▶ _What is expected_
Among the entries below, find every line that contains the string "Math", then copy it.

▶ _Given data_
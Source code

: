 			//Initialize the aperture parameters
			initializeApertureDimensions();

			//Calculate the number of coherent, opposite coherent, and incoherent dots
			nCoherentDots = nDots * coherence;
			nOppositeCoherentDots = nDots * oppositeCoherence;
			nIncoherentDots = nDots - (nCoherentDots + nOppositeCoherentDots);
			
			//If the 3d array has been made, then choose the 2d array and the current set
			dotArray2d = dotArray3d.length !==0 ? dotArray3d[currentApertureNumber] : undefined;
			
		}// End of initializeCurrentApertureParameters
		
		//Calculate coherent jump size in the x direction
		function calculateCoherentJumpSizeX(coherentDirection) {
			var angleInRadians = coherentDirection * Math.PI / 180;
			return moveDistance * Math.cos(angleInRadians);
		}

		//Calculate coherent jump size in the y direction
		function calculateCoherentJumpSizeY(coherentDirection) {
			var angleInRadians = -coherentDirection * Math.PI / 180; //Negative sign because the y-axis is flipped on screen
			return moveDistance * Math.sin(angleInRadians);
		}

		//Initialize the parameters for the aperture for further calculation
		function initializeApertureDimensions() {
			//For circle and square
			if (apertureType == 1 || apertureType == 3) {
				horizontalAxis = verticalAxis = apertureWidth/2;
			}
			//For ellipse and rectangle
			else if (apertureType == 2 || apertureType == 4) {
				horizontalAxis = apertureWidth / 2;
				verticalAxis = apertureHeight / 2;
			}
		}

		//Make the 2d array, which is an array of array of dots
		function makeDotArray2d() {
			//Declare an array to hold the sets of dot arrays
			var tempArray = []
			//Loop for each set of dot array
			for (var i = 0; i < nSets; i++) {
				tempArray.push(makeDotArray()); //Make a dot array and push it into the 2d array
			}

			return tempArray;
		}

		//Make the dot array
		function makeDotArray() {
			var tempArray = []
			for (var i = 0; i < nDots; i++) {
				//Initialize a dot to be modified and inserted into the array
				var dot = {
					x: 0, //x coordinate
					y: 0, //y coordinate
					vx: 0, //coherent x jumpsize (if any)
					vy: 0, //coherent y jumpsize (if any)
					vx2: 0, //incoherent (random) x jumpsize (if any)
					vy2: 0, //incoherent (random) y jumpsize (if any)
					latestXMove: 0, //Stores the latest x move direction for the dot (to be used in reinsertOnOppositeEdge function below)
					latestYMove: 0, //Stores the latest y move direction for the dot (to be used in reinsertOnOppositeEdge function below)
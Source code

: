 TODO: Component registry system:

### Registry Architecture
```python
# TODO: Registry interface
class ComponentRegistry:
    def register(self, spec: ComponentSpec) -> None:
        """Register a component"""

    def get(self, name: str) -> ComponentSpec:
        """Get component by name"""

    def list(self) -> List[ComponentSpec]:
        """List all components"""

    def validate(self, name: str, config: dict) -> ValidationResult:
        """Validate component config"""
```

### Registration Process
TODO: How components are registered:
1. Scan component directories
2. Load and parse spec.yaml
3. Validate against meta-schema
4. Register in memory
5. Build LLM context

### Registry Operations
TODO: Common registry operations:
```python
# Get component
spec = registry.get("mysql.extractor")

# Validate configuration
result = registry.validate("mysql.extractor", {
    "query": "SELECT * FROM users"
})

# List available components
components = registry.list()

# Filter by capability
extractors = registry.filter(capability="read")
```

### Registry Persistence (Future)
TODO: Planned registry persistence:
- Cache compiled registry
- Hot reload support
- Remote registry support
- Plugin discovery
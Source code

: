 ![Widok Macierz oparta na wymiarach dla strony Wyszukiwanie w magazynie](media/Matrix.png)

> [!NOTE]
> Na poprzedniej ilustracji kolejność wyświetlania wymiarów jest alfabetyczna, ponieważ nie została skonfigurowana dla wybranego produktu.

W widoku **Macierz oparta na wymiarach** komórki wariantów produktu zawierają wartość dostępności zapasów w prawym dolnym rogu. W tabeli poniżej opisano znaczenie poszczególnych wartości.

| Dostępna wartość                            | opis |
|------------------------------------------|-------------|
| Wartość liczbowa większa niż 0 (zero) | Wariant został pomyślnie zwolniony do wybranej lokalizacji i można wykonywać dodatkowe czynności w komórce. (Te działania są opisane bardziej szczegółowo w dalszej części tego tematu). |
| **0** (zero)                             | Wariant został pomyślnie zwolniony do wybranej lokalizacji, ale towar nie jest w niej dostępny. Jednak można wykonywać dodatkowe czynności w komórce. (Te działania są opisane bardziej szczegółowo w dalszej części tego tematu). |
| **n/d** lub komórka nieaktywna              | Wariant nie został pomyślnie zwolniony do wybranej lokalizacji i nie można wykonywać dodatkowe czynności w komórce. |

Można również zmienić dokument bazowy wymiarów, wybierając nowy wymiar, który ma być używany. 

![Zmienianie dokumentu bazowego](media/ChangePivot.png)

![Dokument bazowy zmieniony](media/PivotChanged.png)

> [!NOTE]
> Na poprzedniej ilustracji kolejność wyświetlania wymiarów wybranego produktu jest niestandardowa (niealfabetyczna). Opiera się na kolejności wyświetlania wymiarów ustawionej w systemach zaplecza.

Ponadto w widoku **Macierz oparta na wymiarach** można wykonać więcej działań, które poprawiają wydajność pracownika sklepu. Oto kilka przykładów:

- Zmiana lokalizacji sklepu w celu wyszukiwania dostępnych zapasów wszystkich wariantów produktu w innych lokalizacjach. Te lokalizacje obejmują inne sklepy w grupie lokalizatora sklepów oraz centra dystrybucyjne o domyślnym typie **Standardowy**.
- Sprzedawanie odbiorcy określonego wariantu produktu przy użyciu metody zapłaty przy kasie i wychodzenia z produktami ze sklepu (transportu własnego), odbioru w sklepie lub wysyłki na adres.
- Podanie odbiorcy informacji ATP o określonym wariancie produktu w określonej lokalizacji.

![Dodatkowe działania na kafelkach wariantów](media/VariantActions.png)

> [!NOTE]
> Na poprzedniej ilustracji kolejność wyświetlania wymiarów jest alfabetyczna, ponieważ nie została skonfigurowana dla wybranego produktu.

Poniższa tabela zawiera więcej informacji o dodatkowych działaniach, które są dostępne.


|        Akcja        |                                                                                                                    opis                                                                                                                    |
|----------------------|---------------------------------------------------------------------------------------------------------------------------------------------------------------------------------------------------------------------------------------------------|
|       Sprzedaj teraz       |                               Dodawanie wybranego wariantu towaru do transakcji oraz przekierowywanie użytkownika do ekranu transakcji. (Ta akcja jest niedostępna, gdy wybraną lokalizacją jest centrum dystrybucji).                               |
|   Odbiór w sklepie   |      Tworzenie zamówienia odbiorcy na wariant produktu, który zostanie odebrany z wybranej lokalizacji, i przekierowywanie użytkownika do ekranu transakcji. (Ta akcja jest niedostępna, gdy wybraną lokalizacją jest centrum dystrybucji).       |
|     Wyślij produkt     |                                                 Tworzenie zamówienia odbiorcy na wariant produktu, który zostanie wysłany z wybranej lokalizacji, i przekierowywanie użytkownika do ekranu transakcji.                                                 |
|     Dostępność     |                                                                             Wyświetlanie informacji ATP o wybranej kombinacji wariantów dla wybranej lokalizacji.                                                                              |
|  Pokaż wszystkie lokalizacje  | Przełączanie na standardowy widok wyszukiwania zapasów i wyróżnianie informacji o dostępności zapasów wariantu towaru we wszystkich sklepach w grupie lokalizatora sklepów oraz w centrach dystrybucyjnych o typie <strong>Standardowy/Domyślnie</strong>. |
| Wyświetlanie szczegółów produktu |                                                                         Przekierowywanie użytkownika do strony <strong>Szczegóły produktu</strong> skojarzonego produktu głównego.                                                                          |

▶ _Answer for the task_
			var angleInRadians = coherentDirection * Math.PI / 180;
			return moveDistance * Math.cos(angleInRadians);
			var angleInRadians = -coherentDirection * Math.PI / 180; //Negative sign because the y-axis is flipped on screen
			return moveDistance * Math.sin(angleInRadians);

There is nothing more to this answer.